Saved entries
....................
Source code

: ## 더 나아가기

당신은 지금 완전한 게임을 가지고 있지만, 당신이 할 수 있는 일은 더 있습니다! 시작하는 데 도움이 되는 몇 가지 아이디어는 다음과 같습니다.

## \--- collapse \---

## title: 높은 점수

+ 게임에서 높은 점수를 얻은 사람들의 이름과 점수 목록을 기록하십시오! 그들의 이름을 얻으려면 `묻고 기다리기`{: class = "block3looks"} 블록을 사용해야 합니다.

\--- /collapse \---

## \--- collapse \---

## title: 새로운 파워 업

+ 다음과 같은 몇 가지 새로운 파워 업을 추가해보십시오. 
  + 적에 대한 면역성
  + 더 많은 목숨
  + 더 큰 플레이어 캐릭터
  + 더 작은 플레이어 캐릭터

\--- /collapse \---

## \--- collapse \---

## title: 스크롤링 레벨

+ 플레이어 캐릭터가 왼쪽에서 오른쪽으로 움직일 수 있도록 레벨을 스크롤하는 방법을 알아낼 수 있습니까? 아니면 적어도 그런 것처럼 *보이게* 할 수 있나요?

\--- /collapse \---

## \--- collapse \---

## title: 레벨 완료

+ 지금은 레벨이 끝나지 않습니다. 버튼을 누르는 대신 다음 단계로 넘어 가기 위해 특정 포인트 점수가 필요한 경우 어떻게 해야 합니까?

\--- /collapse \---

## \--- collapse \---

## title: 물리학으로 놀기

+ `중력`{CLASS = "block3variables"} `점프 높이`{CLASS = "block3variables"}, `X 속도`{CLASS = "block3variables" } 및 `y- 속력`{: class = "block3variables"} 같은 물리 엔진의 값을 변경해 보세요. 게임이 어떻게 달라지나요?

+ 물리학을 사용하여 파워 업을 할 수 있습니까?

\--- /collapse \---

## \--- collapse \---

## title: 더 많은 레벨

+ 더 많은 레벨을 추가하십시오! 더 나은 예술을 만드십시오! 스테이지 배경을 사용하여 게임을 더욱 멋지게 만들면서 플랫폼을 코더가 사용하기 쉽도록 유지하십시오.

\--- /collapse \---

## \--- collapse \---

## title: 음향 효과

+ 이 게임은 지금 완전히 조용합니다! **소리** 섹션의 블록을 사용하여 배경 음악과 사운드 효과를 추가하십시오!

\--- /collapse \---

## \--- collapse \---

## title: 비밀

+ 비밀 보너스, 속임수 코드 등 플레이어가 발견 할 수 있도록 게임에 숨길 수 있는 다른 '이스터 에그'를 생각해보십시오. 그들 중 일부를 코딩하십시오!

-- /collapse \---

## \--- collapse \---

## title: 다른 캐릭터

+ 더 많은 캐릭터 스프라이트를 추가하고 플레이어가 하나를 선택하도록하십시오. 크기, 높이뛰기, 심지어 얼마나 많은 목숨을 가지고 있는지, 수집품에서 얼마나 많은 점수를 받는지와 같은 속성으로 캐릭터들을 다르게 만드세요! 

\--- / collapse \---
....................
PROBLEM STATEMENT: Please make an exact copy of the lines from the one holding "업을 할 수 있습니까?" through the final line of the records above, nothing more.

SOLUTION:
+ 물리학을 사용하여 파워 업을 할 수 있습니까?

\--- /collapse \---

## \--- collapse \---

## title: 더 많은 레벨

+ 더 많은 레벨을 추가하십시오! 더 나은 예술을 만드십시오! 스테이지 배경을 사용하여 게임을 더욱 멋지게 만들면서 플랫폼을 코더가 사용하기 쉽도록 유지하십시오.

\--- /collapse \---

## \--- collapse \---

## title: 음향 효과

+ 이 게임은 지금 완전히 조용합니다! **소리** 섹션의 블록을 사용하여 배경 음악과 사운드 효과를 추가하십시오!

\--- /collapse \---

## \--- collapse \---

## title: 비밀

+ 비밀 보너스, 속임수 코드 등 플레이어가 발견 할 수 있도록 게임에 숨길 수 있는 다른 '이스터 에그'를 생각해보십시오. 그들 중 일부를 코딩하십시오!

-- /collapse \---

## \--- collapse \---

## title: 다른 캐릭터

+ 더 많은 캐릭터 스프라이트를 추가하고 플레이어가 하나를 선택하도록하십시오. 크기, 높이뛰기, 심지어 얼마나 많은 목숨을 가지고 있는지, 수집품에서 얼마나 많은 점수를 받는지와 같은 속성으로 캐릭터들을 다르게 만드세요! 

\--- / collapse \---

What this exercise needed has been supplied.